Yes, that is correct.

Explanation:

The thing to remember about a heterogeneous equilibrium, which as you know involves substances in more than one phase, is that changing the amount of a solid will not affect the position of the equilibrium.

The same can be said for a pure liquid, with the mention here that the solutions in question must be rather dilute to begin with.

For your given equilibrium reaction

#"NH"_4"Cl"_text((s]) rightleftharpoons "NH"_text(3(g]) + "HCl"_text((g])#

adding more ammonium chloride, #"NH"_4"Cl"#, will not affect the position of the equilibrium. This is why the concentration of the solid is not included in the expressions for the two equilibrium constants #K_c# and #K_p#, which for this equilibrium will take the form

#K_c = overbrace(["NH"_3] * ["HCl"])^(color(purple)("concentrations"))" "# and #" "K_p = overbrace((NH_3) * (HCl))^(color(green)("partial pressures"))#

Now, without going into detail about this, the reason for why solids do not affect chemical equilibria can be traced back to their chemical activity.

In simple terms, chemical activity is a measure of how the concentration of a substance under some specific conditions compares with the concentration of that substance under standard conditions.

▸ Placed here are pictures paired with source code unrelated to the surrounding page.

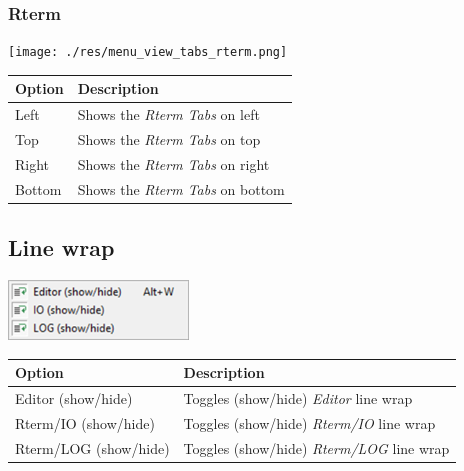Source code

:\hypertarget{menu_view_tabs_rterm}{}
\subsubsection{Rterm}

\texttt{[image: ./res/menu\_view\_tabs\_rterm.png]}\\

\begin{scriptsize}\begin{tabularx}{\textwidth}{>{\hsize=0.3\hsize}X>{\hsize=0.7\hsize}X}\\
    \hline
    \textbf{Option} & \textbf{Description} \\
    \hline
    Left & Shows the \textit{Rterm Tabs} on left \\
    Top & Shows the \textit{Rterm Tabs} on top \\
    Right & Shows the \textit{Rterm Tabs} on right \\
    Bottom & Shows the \textit{Rterm Tabs} on bottom \\
    \hline
  \end{tabularx}\end{scriptsize}


\hypertarget{menu_view_linewrap}{}
\subsection{Line wrap}

\includegraphics[scale=0.50]{./res/menu_view_linewrap.png}\\

\begin{scriptsize}\begin{tabularx}{\textwidth}{>{\hsize=0.3\hsize}X>{\hsize=0.7\hsize}X}\\
    \hline
    \textbf{Option} & \textbf{Description} \\
    \hline
    Editor (show/hide) & Toggles (show/hide) \textit{Editor} line wrap \\
    Rterm/IO (show/hide) & Toggles (show/hide) \textit{Rterm/IO} line wrap \\
    Rterm/LOG (show/hide) & Toggles (show/hide) \textit{Rterm/LOG} line wrap \\
    \hline
  \end{tabularx}\end{scriptsize}


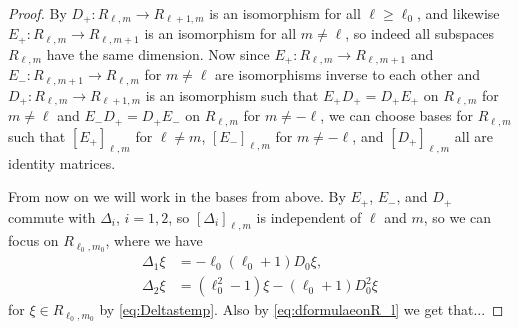 \begin{proof}
  By  $D_+\colon R_{\ell,m}\to R_{\ell+1,m}$ is an isomorphism for all $\ell\geq \ell_0$, and likewise $E_+\colon R_{\ell,m}\to R_{\ell,m+1}$ is an isomorphism for all $m\neq \ell$, so indeed all subspaces $R_{\ell,m}$ have the same dimension. Now since $E_+\colon R_{\ell,m}\to R_{\ell,m+1}$ and $E_-\colon R_{\ell,m+1}\to R_{\ell,m}$ for $m\neq \ell$ are isomorphisms inverse to each other and $D_+\colon R_{\ell,m}\to R_{\ell+1,m}$ is an isomorphism such that $E_+D_+=D_+E_+$ on $R_{\ell,m}$ for $m\neq \ell$ and $E_-D_+=D_+E_-$ on $R_{\ell,m}$ for $m\neq -\ell$, we can choose bases for $R_{\ell,m}$ such that $[E_+]_{\ell,m}$ for $\ell\neq m$, $[E_-]_{\ell,m}$ for $m\neq-\ell$, and $[D_+]_{\ell,m}$ all are identity matrices.

  From now on we will work in the bases from above. By  $E_+$, $E_-$, and $D_+$ commute with $\Delta_i$, $i=1,2$, so $[\Delta_i]_{\ell,m}$ is independent of $\ell$ and $m$, so we can focus on $R_{\ell_0,m_0}$, where we have
  \begin{align*}
    \Delta_1 \xi &= -\ell_0(\ell_0+1)D_0\xi, \\
    \Delta_2 \xi &= (\ell_0^2-1)\xi - (\ell_0+1)D_0^2\xi
  \end{align*}
  for $\xi \in R_{\ell_0,m_0}$ by \cref{eq:Deltastemp}. Also by \cref{eq:dformulaeonR_l} we get that... 
\end{proof}


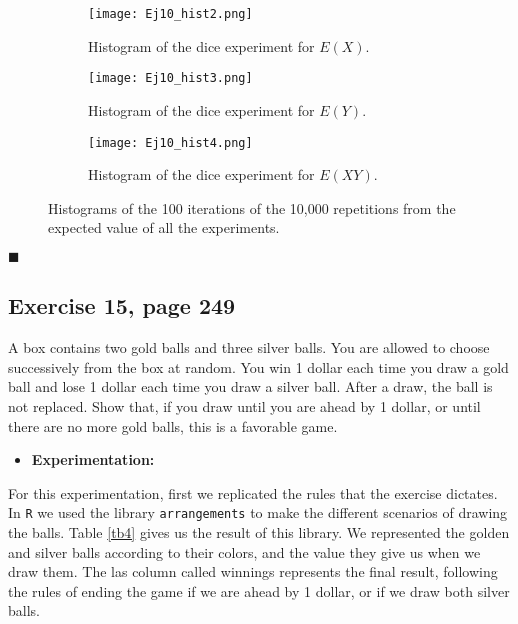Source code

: \documentclass{article}
\begin{document}
\begin{figure}[]
\begin{subfigure}{.3\textwidth}
  \centering
  \texttt{[image: Ej10\_hist2.png]}  
  \caption{Histogram of the dice experiment for $E(X)$. }
  \label{sb3-1}
\end{subfigure}\hspace{5mm}%
\begin{subfigure}{.3\textwidth}
  \centering
  \texttt{[image: Ej10\_hist3.png]}  
  \caption{Histogram of the dice experiment for $E(Y)$. }
  \label{sb3-2}
\end{subfigure}\hspace{5mm}%
\begin{subfigure}{.3\textwidth}
  \centering
  \texttt{[image: Ej10\_hist4.png]}  
  \caption{Histogram of the dice experiment for $E(XY)$.}
  \label{sb3-3}
\end{subfigure}
	\caption{Histograms of the 100 iterations of the 10,000 repetitions from the expected value of all the experiments.}
\label{fig3}
\end{figure}
 
\begin{flushright}
$\blacksquare$
\end{flushright}


\subsection{Exercise 15, page 249}

A box contains two gold balls and three silver balls. You are allowed to choose successively from the box at random. You win 1 dollar each time you draw a gold ball and lose 1 dollar each time you draw a silver ball. After a draw, the ball is not replaced. Show that, if you draw until you are ahead by 1 dollar, or until there are no more gold balls, this is a favorable game.\\

\begin{itemize}
\item \textbf{Experimentation:}
\end{itemize}

For this experimentation, first we replicated the rules that the exercise dictates. In \texttt{R} we used the library \texttt{arrangements} to make the different scenarios of drawing the balls. Table \ref{tb4} gives us the result of this library. We represented the golden and silver balls according to their colors, and the value they give us when we draw them. The las column called winnings represents the final result, following the rules of ending the game if we are ahead by 1 dollar, or if we draw both silver balls.\\
\end{document}
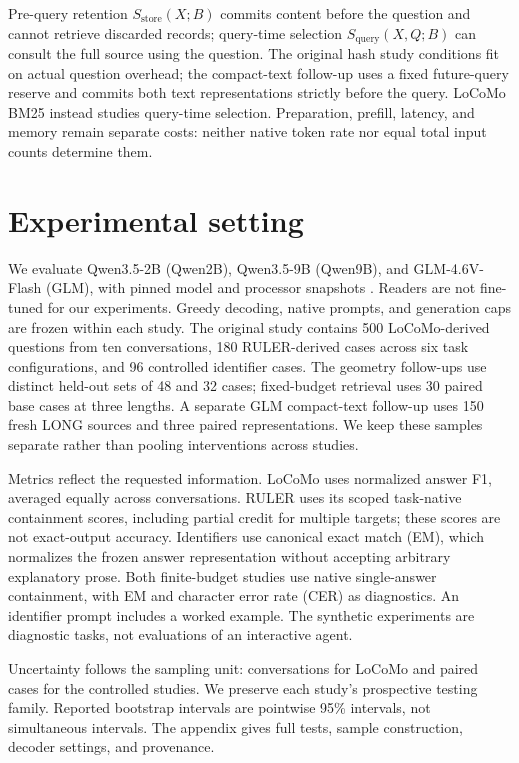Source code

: \documentclass{article}
\begin{document}
Pre-query retention $S_{\mathrm{store}}(X;B)$ commits content before the question and cannot retrieve discarded records; query-time selection $S_{\mathrm{query}}(X,Q;B)$ can consult the full source using the question. The original hash study conditions fit on actual question overhead; the compact-text follow-up uses a fixed future-query reserve and commits both text representations strictly before the query. LoCoMo BM25 instead studies query-time selection. Preparation, prefill, latency, and memory remain separate costs: neither native token rate nor equal total input counts determine them.

\section{Experimental setting}
We evaluate Qwen3.5-2B (Qwen2B), Qwen3.5-9B (Qwen9B), and GLM-4.6V-Flash (GLM), with pinned model and processor snapshots \citep{qwen,glm}. Readers are not fine-tuned for our experiments. Greedy decoding, native prompts, and generation caps are frozen within each study. The original study contains 500 LoCoMo-derived questions from ten conversations, 180 RULER-derived cases across six task configurations, and 96 controlled identifier cases. The geometry follow-ups use distinct held-out sets of 48 and 32 cases; fixed-budget retrieval uses 30 paired base cases at three lengths. A separate GLM compact-text follow-up uses 150 fresh LONG sources and three paired representations. We keep these samples separate rather than pooling interventions across studies.

Metrics reflect the requested information. LoCoMo uses normalized answer F1, averaged equally across conversations. RULER uses its scoped task-native containment scores, including partial credit for multiple targets; these scores are not exact-output accuracy. Identifiers use canonical exact match (EM), which normalizes the frozen answer representation without accepting arbitrary explanatory prose. Both finite-budget studies use native single-answer containment, with EM and character error rate (CER) as diagnostics. An identifier prompt includes a worked example. The synthetic experiments are diagnostic tasks, not evaluations of an interactive agent.

Uncertainty follows the sampling unit: conversations for LoCoMo and paired cases for the controlled studies. We preserve each study's prospective testing family. Reported bootstrap intervals are pointwise 95\% intervals, not simultaneous intervals. The appendix gives full tests, sample construction, decoder settings, and provenance. 
\end{document}
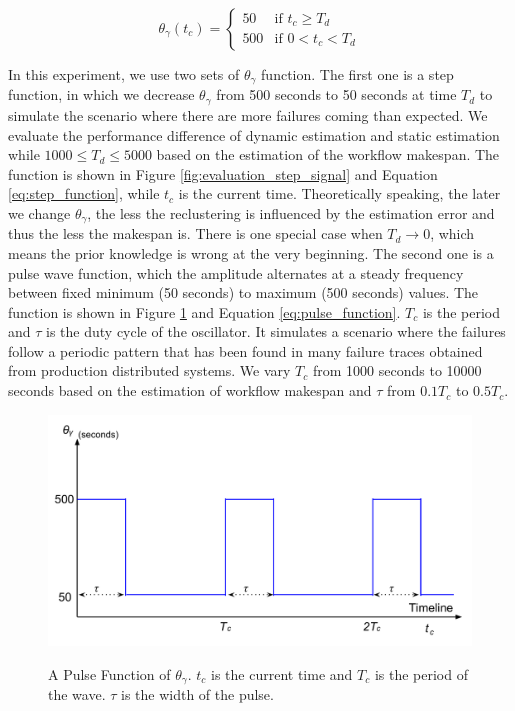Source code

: \begin{equation}
\label{eq:step_function}
 \theta_{\gamma}(t_c) =
  \begin{cases}
   50 & \text{if } t_c \geq T_d \\
   500       & \text{if } 0< t_c < T_d
  \end{cases}
\end{equation}

In this experiment, we use two sets of $\theta_{\gamma}$ function. The first one is a step function, in which we decrease $\theta_{\gamma}$ from 500 seconds to 50 seconds at time $T_d$ to simulate the scenario where there are more failures coming than expected. We evaluate the performance difference of dynamic estimation and static estimation while $1000\leq T_d\leq 5000$ based on the estimation of the workflow makespan. The function is shown  in Figure \ref{fig:evaluation_step_signal} and Equation \ref{eq:step_function}, while $t_c$ is the current time. Theoretically speaking, the later we change $\theta_{\gamma}$, the less the reclustering is influenced by the estimation error and thus the less the makespan is. There is one special case when $T_d\to 0$, which means the prior knowledge is wrong at the very beginning. The second one is a pulse wave function, which the amplitude alternates at a steady frequency between fixed minimum (50 seconds) to maximum (500 seconds) values. The function is shown in Figure \ref{fig:evaluation_pulse_signal} and Equation \ref{eq:pulse_function}. $T_c$ is the period and $\tau$ is the duty cycle of the oscillator. It simulates a scenario where the failures follow a periodic pattern \cite{yigitbasi2010analysis} that has been found in many failure traces obtained from production distributed systems. We vary $T_c$ from 1000 seconds to 10000 seconds based on the estimation of workflow makespan and $\tau$ from $0.1T_c$ to $0.5T_c$. 


\begin{figure}[htb]
	\centering
	\includegraphics[width=0.6\linewidth]{figures/tolerance/pulse_signal.pdf} \\
	\caption{A Pulse Function of $\theta_{\gamma}$. $t_c$ is the current time and $T_c$ is the period of the wave. $\tau$ is the width of the pulse. }
	\label{fig:evaluation_pulse_signal}
\end{figure}


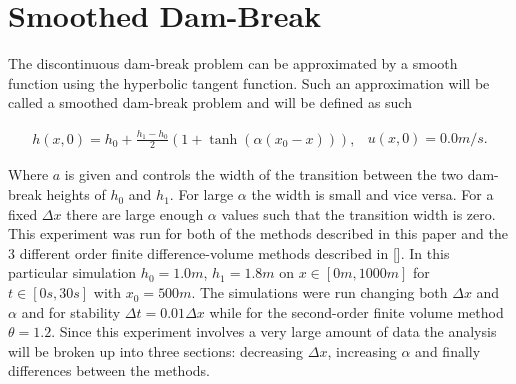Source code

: \documentclass[SingleSpace,12pt,Proceedings]{Serre_ASCE}
\begin{document}

\section{Smoothed Dam-Break}
\label{section:smootheddambreak}
The discontinuous dam-break problem can be approximated by a smooth function using the hyperbolic tangent function. Such an approximation will be called a smoothed dam-break problem and will be defined as such
\begin{linenomath*}
\begin{subequations}
\begin{gather}
h(x,0) = h_0 + \frac{h_1 - h_0}{2}\left(1 + \tanh\left(\alpha\left(x_0 - x\right)\right)\right),
\end{gather}
\begin{gather}
u(x,0) = 0.0m/s.
\end{gather}
\end{subequations}
\label{eq:sdbi}
\end{linenomath*}
Where $a$ is given and controls the width of the transition between the two dam-break heights of $h_0$ and $h_1$. For large $\alpha$ the width is small and vice versa. For a fixed $\Delta x$ there are large enough $\alpha$ values such that the transition width is zero. This experiment was run for both of the methods described in this paper and the 3 different order finite difference-volume methods described in []. In this particular simulation $h_0 = 1.0m$, $h_1 = 1.8m$ on $x \in [0m,1000m]$ for $t \in [0s,30s]$ with $x_0 = 500m$. The simulations were run changing both $\Delta x$ and $\alpha$ and for stability $\Delta t = 0.01 \Delta x$ while for the second-order finite volume method $\theta = 1.2$. Since this experiment involves a very large amount of data the analysis will be broken up into three sections: decreasing $\Delta x$, increasing $\alpha$ and finally differences between the methods. 
\end{document}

So, if a substance has the same concentration (you'll sometimes see this referred to as molar density) at some given conditions and at standard conditions, then its chemical activity is equal to #1#.

Excluding extreme changes in pressure and temperature, solids will always have the same concentration.

In your example, for a given temperature, the partial pressures and concentrations of the products will not depend on the amount of ammonium chloride present.

Once the equilibrium is established, adding or removing ammonium chloride will not change its chemical activity, i.e. its concentration, so the position of the equilibrium remains unchanged.